Date on Master's Thesis/Doctoral Dissertation

12-2013

Document Type

Doctoral Dissertation

Degree Name

Ph. D.

Department

English

Committee Chair

Wolfe, Joanna Lynn

Author's Keywords

Identity; Discourse theory; Transfer; Police; Hegemonic masculinity

Subject

Police training; Self-perception; Discourse analysis

Abstract

This dissertation is an analysis of how the performance of identity affects the possibilities for the transfer of writing strategies. It begins with a literature review of the existing research on transfer within the field of composition and posits that an undertheorized understanding of identity may be leading to misunderstandings related to the transfer of knowledge. It then provides a framework for understanding the performance of identity developed through James Paul Gee's Discourse theory and provides a framework for understanding and identifying Discourse conflicts related to the performance of identity. After providing an overview of the research site, the Administrative Officers’ Course (AOC) held at the Southern Police Institute (SPI), and the research participants, it provides an analysis of how identity performance at both the student and instructor level affected the possibilities for productive or unproductive transfer. In the conclusion, I propose an approach to performing an instructor identity that may enable more productive transfer. The dissertation is divided into five chapters, providing a theoretical introduction, an overview of the research methodology, analysis of the performance of identity at both the student and instructor level, and a summary of research findings with potential pedagogical applications. The first chapter provides a literature overview of existing research on transfer and a framework for understanding the performance of identity and conflicts related to it.
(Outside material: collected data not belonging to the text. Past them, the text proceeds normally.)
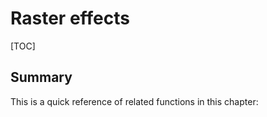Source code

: # Raster effects

[TOC]

## Summary
This is a quick reference of related functions in this chapter:
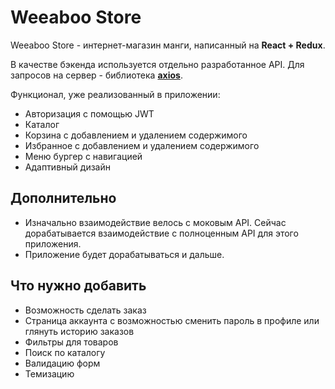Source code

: # Weeaboo Store

Weeaboo Store - интернет-магазин манги, написанный на __React + Redux__.

В качестве бэкенда используется отдельно разработанное API. Для запросов на сервер - библиотека __[axios](https://www.npmjs.com/package/axios)__.

Функционал, уже реализованный в приложении:
* Авторизация с помощью JWT
* Каталог
* Корзина с добавлением и удалением содержимого
* Избранное с добавлением и удалением содержимого
* Меню бургер с навигацией
* Адаптивный дизайн

## Дополнительно
* Изначально взаимодействие велось с моковым API. Сейчас дорабатывается взаимодействие с полноценным API для этого приложения.
* Приложение будет дорабатываться и дальше.

## Что нужно добавить
* Возможность сделать заказ
* Страница аккаунта с возможностью сменить пароль в профиле или глянуть историю заказов
* Фильтры для товаров
* Поиск по каталогу
* Валидацию форм
* Темизацию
The second chapter provides an overview of the research site, its history, its demographics, the courses offered as part of the AOC, the student participants of the study, and the methodology used as part of the research study. The third chapter focuses on the experiences of the student participants, detailing their experiences with the writing experiences and illustrating how the performance of identity affected how they transferred or failed to transfer writing strategies from other contexts. The fourth chapter focuses on the pedagogies of my teacher participants, including their understandings of potential transfer conflict, efforts to ease that conflict, and the types of identities they situated in the classroom. The fifth chapter summarizes these findings and provides a potential pedagogy to help minimize such negative conflicts of identity.